_What you will do_. Pull every line with "import" from the entries below.
- Opening Delimiter -
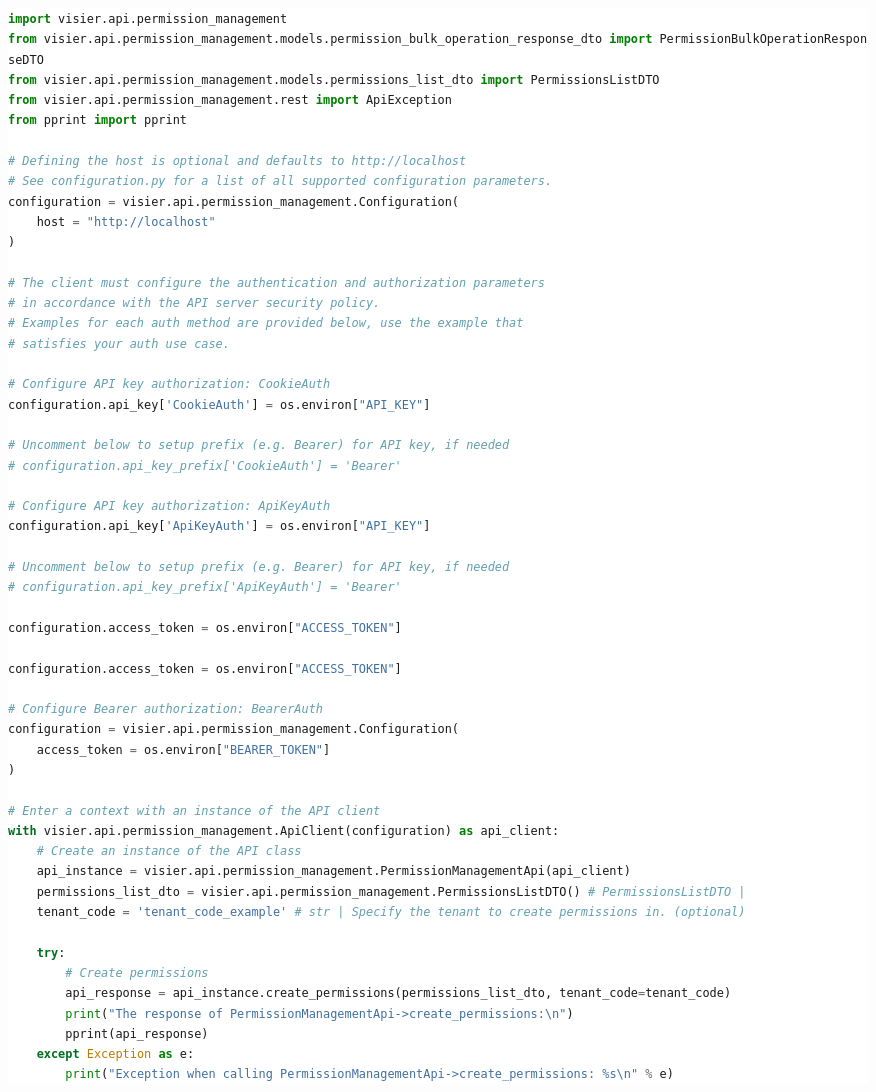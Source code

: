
 ```python
import visier.api.permission_management
from visier.api.permission_management.models.permission_bulk_operation_response_dto import PermissionBulkOperationResponseDTO
from visier.api.permission_management.models.permissions_list_dto import PermissionsListDTO
from visier.api.permission_management.rest import ApiException
from pprint import pprint

# Defining the host is optional and defaults to http://localhost
# See configuration.py for a list of all supported configuration parameters.
configuration = visier.api.permission_management.Configuration(
    host = "http://localhost"
)

# The client must configure the authentication and authorization parameters
# in accordance with the API server security policy.
# Examples for each auth method are provided below, use the example that
# satisfies your auth use case.

# Configure API key authorization: CookieAuth
configuration.api_key['CookieAuth'] = os.environ["API_KEY"]

# Uncomment below to setup prefix (e.g. Bearer) for API key, if needed
# configuration.api_key_prefix['CookieAuth'] = 'Bearer'

# Configure API key authorization: ApiKeyAuth
configuration.api_key['ApiKeyAuth'] = os.environ["API_KEY"]

# Uncomment below to setup prefix (e.g. Bearer) for API key, if needed
# configuration.api_key_prefix['ApiKeyAuth'] = 'Bearer'

configuration.access_token = os.environ["ACCESS_TOKEN"]

configuration.access_token = os.environ["ACCESS_TOKEN"]

# Configure Bearer authorization: BearerAuth
configuration = visier.api.permission_management.Configuration(
    access_token = os.environ["BEARER_TOKEN"]
)

# Enter a context with an instance of the API client
with visier.api.permission_management.ApiClient(configuration) as api_client:
    # Create an instance of the API class
    api_instance = visier.api.permission_management.PermissionManagementApi(api_client)
    permissions_list_dto = visier.api.permission_management.PermissionsListDTO() # PermissionsListDTO | 
    tenant_code = 'tenant_code_example' # str | Specify the tenant to create permissions in. (optional)

    try:
        # Create permissions
        api_response = api_instance.create_permissions(permissions_list_dto, tenant_code=tenant_code)
        print("The response of PermissionManagementApi->create_permissions:\n")
        pprint(api_response)
    except Exception as e:
        print("Exception when calling PermissionManagementApi->create_permissions: %s\n" % e)
```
- Closing Delimiter -
_Exercise response_.
import visier.api.permission_management
from visier.api.permission_management.models.permission_bulk_operation_response_dto import PermissionBulkOperationResponseDTO
from visier.api.permission_management.models.permissions_list_dto import PermissionsListDTO
from visier.api.permission_management.rest import ApiException
from pprint import pprint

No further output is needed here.